McKenzie made us heart moms and there is no surgery too big or piece of medical equipment to complex that could ever stop us from being completely proud of how strong our little girl is and how strong she has made us.

Monday, August 7, 2017

Heart Failure

Heart Failure”; two words no mother ever wants to hear. We knew McKenzie would eventually have heart surgery when she was strong enough around four to six months; we also knew we would need to work hard on ensuring she stayed healthy and gained weight in the meantime. Two weeks after she came home she started to sound congested, so I took her to the hospital to be safe.
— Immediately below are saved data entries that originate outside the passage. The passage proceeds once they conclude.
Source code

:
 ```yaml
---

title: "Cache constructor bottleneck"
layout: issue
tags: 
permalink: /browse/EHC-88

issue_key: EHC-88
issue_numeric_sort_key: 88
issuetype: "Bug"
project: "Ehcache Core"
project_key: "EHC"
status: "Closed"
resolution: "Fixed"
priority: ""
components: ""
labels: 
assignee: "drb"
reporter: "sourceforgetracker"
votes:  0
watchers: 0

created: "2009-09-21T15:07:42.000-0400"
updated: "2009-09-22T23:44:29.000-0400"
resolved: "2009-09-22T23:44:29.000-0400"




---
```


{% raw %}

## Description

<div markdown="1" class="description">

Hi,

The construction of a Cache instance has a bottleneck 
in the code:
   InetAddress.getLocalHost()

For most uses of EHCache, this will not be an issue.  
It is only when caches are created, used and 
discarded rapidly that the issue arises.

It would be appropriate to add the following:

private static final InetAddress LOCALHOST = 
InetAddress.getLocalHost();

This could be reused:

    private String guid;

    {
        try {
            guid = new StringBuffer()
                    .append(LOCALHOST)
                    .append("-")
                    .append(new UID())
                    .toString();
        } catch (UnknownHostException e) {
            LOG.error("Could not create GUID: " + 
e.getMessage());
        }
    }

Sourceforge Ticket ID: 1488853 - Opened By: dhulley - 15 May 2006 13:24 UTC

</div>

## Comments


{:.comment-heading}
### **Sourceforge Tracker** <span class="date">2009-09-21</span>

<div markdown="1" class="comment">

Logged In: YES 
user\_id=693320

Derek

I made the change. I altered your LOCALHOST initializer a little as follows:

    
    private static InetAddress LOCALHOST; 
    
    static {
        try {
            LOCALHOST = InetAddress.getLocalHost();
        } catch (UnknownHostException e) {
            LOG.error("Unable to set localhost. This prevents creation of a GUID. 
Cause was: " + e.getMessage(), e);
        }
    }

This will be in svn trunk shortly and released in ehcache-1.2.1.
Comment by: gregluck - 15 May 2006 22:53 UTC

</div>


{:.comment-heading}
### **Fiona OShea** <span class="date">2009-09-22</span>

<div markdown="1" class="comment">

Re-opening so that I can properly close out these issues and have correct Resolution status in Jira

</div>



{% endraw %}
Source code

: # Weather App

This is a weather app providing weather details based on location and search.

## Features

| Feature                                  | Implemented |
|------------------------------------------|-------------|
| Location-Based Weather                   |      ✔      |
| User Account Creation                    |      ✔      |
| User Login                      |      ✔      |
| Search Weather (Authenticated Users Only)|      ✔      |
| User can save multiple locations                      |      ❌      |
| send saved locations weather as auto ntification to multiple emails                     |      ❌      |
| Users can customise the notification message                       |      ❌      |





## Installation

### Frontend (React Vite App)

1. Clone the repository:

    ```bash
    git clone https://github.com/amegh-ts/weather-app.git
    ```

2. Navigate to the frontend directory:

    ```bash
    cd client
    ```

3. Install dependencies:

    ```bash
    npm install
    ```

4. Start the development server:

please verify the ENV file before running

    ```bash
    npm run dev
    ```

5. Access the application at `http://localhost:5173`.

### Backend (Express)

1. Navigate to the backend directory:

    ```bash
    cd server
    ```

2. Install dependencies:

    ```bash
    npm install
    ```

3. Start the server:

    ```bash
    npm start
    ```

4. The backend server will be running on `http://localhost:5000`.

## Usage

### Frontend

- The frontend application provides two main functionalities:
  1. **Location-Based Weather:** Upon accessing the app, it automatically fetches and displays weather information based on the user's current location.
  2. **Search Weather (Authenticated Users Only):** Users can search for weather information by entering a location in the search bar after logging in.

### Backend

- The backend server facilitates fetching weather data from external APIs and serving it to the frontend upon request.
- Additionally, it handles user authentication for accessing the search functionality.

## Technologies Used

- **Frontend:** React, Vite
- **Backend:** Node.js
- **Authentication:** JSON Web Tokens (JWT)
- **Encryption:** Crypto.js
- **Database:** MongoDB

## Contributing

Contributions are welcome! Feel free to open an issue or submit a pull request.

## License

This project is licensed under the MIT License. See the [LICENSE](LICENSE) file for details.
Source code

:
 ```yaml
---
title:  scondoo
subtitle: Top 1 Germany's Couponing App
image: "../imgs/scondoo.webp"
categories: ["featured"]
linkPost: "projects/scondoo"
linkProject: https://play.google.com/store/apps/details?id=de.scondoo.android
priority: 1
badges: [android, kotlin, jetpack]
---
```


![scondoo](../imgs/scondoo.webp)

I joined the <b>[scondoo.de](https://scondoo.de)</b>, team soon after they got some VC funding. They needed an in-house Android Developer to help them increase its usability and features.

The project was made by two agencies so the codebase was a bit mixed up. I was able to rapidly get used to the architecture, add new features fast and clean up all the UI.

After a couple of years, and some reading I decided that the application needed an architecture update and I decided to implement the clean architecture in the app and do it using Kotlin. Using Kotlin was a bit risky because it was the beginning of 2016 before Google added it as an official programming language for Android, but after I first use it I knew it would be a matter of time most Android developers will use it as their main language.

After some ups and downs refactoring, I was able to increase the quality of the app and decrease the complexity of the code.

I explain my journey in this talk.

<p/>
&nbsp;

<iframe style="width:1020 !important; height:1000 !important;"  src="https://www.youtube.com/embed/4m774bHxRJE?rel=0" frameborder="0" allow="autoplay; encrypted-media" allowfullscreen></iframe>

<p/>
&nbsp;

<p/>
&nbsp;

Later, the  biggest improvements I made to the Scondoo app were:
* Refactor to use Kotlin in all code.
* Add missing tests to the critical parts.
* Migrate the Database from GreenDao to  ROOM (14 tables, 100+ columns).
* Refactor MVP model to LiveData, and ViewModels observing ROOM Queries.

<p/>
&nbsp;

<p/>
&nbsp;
The doctor checked McKenzie and documented all her health conditions, she then turned to me and explained color of her skin, low lungs, and low weight.  I stood by McKenzie’s bedside as the doctor finished explaining her findings, I expected a list of things to do and a check out to follow.

When the doctor turned and said she was sending us back to Orlando because McKenzie was in the beginning stages of heart failure, I felt my heart drop. As Nikki rushed home to pack a bag, McKenzie and I were taken by ambulance to Arnold Palmer. A million things raced through my head during that ride; having a child with a life-threatening condition changes you.

The doctors at Arnold Palmer began giving her a dietetic to flush her lungs. While they explained the processes to come. I couldn’t believe after just two weeks from leaving the last round of being in the ICU that we were back.We expected complications, we expected hospital stays and knew it wouldn’t be easy but having our baby back in the ICU so soon was like a slap in the face.

The stress and exhaustion causes emotional ups and downs. Sleeping in hospital chairs, skipping meals and showers, crying from fear and exhaustion, constantly on the verge of losing our mind. The doctors decided since McKenzie is unable to gain weight due to her heart condition, she will have a tube placed in her stomach until she is roughly a year old. While we know and understand this will help her gain weight and strength; at what point are we supposed to accept that yet another aspect of the life we imagined for her has changed. 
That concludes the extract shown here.